Interrogé par L'OLJ, Bassel Houjeiri, président du conseil municipal de Ersal, note que « la journée d'aujourd'hui (hier) était celle des derniers préparatifs » avant l'opération d'échange. M. Houjeiri ne cache pas, par ailleurs, l'anxiété que vit Ersal avant l'opération. Celle-ci « signifierait la fin de la présence des terroristes dans cette zone », indique-t-il.
Selon des milieux proches de l'opération, l'évacuation ne touchera pas qu'Abou Malek el-Tallé et ses hommes. Moustapha Houjeiri, alias « Abou Taqié », se trouverait également au nombre des personnes qui quitteront le territoire libanais à destination d'Idleb. Une mesure qui pourrait contribuer à faire baisser la tension entre Laboué et Ersal, en vue d'une réconciliation.

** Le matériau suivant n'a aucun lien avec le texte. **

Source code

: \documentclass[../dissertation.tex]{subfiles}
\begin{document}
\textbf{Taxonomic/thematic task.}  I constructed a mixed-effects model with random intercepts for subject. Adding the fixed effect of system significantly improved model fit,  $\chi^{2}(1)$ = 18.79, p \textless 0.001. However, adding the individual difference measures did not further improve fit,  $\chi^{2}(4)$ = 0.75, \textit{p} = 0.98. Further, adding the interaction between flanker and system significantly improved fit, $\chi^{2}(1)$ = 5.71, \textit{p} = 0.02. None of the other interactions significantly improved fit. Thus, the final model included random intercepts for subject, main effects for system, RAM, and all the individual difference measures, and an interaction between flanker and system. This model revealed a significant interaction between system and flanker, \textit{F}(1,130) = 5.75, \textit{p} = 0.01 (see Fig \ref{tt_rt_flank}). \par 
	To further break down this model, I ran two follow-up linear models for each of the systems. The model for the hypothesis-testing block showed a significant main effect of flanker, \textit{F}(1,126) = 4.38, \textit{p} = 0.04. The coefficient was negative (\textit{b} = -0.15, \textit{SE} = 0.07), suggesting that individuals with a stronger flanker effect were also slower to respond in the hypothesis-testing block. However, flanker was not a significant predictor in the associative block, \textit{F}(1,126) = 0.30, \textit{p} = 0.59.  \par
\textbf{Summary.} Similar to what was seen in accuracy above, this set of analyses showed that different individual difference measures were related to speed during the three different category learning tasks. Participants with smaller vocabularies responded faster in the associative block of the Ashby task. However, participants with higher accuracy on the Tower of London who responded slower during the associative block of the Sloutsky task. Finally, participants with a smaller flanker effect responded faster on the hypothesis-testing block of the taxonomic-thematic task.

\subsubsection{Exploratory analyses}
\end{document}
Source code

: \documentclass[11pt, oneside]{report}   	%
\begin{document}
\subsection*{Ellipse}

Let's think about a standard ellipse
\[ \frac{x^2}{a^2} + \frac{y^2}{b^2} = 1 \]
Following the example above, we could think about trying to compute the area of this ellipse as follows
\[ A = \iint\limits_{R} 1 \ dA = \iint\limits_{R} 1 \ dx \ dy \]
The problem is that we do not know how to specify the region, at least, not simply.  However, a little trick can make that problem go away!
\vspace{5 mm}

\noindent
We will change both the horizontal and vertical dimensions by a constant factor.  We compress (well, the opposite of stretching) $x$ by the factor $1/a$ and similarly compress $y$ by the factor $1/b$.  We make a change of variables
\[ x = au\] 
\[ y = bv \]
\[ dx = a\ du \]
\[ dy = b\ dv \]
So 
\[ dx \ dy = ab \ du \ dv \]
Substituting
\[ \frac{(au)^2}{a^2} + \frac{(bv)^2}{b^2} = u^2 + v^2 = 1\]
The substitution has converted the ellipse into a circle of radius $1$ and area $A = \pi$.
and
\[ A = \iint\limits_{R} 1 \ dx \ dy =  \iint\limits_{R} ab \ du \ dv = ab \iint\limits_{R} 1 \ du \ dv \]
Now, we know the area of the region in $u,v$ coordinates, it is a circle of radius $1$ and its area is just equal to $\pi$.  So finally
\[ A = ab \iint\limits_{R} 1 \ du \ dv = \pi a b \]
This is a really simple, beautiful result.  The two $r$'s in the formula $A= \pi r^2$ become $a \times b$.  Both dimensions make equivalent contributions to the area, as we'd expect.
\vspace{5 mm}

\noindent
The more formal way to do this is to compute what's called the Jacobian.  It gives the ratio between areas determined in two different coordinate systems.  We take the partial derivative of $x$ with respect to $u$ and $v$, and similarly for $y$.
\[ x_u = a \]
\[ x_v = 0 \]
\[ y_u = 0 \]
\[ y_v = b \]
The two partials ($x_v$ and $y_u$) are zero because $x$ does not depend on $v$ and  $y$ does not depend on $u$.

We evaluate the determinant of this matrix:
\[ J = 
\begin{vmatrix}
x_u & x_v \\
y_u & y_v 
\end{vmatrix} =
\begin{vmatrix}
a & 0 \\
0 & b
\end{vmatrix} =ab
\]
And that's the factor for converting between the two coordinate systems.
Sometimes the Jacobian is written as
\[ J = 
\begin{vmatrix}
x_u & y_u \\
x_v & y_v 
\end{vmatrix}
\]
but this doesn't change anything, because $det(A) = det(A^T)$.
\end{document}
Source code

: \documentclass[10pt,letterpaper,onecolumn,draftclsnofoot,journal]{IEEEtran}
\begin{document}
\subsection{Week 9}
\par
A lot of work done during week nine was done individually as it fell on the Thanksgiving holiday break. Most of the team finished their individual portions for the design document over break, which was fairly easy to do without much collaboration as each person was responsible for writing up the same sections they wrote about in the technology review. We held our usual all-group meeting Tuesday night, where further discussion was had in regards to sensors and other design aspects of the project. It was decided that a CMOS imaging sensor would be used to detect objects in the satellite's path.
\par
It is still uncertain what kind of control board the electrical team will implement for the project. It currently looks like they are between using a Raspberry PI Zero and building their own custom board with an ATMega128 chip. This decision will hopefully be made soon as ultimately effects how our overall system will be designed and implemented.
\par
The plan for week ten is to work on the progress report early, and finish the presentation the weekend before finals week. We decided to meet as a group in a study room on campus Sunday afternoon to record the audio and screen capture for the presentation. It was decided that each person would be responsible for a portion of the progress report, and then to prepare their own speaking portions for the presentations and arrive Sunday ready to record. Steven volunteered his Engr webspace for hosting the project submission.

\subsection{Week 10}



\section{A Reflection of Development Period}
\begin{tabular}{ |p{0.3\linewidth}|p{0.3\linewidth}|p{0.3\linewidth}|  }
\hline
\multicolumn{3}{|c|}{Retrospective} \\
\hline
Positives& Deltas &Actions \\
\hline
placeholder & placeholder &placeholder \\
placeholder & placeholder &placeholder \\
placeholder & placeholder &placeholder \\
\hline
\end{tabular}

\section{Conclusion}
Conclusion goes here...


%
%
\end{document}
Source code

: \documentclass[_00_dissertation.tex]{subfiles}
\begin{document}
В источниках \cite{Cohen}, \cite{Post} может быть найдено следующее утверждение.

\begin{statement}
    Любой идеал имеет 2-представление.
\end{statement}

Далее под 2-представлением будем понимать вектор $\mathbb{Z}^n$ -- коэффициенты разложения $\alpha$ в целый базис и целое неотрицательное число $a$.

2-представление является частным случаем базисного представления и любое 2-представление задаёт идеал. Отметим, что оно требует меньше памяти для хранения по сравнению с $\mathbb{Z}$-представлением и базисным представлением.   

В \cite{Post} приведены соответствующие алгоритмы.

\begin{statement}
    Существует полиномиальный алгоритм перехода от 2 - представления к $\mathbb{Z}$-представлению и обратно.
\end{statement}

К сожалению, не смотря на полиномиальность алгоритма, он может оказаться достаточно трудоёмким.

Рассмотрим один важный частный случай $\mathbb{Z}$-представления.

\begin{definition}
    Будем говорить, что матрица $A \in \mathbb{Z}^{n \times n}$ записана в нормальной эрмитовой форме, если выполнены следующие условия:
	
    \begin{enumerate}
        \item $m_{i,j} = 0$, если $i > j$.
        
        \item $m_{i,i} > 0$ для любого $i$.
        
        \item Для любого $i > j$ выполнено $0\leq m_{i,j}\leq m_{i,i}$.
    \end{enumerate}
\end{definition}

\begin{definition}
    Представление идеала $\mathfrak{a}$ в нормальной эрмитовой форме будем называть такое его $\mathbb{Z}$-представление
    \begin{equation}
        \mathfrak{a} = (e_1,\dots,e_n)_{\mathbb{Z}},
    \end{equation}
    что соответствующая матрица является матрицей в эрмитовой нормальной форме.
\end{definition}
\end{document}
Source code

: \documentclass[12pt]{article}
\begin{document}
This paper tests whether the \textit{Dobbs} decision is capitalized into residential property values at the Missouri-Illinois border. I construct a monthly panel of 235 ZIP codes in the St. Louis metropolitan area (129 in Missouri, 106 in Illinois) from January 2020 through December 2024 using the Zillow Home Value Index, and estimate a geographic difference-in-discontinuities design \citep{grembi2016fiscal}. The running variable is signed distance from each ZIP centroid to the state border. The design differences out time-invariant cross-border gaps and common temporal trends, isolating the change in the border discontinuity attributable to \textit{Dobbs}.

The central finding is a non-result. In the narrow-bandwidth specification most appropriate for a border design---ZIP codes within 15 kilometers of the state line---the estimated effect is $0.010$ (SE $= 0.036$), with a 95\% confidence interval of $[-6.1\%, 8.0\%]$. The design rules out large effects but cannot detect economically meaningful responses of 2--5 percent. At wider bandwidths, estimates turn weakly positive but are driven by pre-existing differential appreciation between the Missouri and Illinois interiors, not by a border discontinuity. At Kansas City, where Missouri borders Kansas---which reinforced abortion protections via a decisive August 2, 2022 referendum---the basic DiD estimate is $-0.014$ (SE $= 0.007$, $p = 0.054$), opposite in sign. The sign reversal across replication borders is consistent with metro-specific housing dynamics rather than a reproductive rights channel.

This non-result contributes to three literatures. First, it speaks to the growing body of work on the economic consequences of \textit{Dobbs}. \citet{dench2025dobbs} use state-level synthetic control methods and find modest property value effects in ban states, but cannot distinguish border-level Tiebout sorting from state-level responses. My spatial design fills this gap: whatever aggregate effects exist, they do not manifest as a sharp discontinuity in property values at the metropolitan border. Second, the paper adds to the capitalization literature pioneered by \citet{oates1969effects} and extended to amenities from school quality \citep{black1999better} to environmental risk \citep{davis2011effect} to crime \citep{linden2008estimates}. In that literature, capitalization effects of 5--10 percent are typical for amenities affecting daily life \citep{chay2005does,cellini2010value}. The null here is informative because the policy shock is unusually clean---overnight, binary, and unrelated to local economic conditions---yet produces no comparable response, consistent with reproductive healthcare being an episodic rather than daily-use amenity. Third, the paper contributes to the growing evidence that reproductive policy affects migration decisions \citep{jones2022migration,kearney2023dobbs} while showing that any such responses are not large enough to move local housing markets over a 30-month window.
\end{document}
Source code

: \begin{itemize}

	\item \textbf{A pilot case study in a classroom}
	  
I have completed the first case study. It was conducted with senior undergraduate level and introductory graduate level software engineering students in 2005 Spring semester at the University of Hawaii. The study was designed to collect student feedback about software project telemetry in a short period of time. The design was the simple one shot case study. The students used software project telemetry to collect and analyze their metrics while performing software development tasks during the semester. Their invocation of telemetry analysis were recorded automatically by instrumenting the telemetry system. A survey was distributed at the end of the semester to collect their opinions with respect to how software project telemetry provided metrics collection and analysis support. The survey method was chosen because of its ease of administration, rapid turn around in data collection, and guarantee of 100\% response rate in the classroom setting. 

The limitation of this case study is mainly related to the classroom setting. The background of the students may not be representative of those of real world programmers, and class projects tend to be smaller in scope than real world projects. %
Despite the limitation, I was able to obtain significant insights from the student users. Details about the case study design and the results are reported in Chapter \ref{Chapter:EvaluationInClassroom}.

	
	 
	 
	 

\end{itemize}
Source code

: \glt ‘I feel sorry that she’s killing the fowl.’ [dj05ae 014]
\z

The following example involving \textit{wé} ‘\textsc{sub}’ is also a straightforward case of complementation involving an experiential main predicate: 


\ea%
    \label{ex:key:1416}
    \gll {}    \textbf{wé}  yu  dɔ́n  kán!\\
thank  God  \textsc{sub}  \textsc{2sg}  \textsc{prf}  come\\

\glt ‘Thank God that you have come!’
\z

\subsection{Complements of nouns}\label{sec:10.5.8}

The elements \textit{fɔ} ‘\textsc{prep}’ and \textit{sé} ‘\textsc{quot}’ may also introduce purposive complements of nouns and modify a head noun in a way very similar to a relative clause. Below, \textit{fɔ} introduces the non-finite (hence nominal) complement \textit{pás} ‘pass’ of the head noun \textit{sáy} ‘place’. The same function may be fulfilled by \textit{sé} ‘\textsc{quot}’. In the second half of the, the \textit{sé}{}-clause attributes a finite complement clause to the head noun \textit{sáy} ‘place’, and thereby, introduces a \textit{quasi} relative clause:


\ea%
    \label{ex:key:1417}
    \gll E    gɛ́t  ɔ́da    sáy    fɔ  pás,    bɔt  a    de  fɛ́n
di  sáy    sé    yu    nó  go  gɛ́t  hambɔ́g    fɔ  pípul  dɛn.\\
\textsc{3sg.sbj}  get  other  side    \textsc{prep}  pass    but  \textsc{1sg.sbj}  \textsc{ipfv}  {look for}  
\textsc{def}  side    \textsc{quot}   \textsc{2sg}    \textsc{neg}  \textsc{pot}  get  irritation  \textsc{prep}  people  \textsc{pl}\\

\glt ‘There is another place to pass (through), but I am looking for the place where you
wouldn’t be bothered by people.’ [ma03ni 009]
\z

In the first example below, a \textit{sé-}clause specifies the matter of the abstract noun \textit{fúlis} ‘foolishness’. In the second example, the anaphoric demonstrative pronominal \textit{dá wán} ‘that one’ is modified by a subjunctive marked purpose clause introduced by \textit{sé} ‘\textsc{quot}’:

Selon notre correspondante Hoda Chédid, un autre groupe constitué de 4 000 à 5 000 personnes, connu sous le nom de « Saraya Ahl el-Cham », quitterait le Liban à destination du Qalamoun-Ouest sitôt achevée l'évacuation de Fateh al-Cham, et sur base d'un accord avec le Hezbollah supervisé par le directeur de la SG, Abbas Ibrahim.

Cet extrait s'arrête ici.